Right at 6 pm I received the call, a two hour window between 10:15 and 12:15 pm.

My church meets at 11 am.

I couldn’t obtain another time without changing the day, and frankly, I wasn’t going to take a couple of hours of vacation time to wait for the delivery of a dryer. I figured I would likely miss church.

This morning, the dryer was delivered at 10:15 am.

I made it to church (although sans family, as my wife was sleeping from a night shift last night and the kids are out of town with their grandparents).
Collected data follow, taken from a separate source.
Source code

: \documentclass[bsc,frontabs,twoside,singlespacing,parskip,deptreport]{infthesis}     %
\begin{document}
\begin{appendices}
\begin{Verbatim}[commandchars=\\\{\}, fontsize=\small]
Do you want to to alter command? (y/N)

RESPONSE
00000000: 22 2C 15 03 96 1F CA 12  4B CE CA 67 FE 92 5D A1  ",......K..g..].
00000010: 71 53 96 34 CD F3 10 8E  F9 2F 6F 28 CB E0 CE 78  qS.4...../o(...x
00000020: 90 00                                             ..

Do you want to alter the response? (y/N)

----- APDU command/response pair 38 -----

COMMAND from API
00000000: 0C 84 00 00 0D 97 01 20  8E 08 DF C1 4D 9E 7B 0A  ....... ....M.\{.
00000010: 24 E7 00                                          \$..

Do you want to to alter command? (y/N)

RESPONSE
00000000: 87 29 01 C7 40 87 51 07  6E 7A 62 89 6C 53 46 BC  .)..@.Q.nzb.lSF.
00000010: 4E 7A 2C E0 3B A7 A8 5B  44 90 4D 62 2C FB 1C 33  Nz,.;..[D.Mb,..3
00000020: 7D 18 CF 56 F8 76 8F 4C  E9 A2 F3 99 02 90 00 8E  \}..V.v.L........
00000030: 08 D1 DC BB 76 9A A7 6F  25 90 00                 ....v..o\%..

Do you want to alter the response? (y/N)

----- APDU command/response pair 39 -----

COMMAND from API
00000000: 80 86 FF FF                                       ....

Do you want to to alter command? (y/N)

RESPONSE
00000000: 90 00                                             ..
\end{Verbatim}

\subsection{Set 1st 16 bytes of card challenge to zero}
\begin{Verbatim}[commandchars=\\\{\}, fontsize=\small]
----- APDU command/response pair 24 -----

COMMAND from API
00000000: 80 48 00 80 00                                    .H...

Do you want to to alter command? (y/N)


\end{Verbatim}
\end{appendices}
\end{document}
Walking up the front entryway, I saw Jim, whom I had called last night to say I wasn’t going to make it, and I said, “God must have a message for me to hear today.”

The title of the message was “Turning Question Marks into Exclamation Marks”. The message was delivered by a guest speaker, Dr. Jim Higgs, since our pastor is away on vacation. The base scripture was John 20:24-31 ( quoted above).

Using Thomas’ story in the passage above, he spoke of the doubts in our faith - how we are like Thomas, questioning the truth and unable to make the leap of faith without seeing. He listed the doubts of others in Scripture, like Abram when told he would be the father of many nations…at his advanced age and without offspring at the time he was told…or the first two chapters of Habakkuk, a litany of doubts…or Psalm 73

Dr. Higgs went on to discuss 3 things that we can do to move from doubt to faith.

We must first identify the source of our doubts. He listed four sources…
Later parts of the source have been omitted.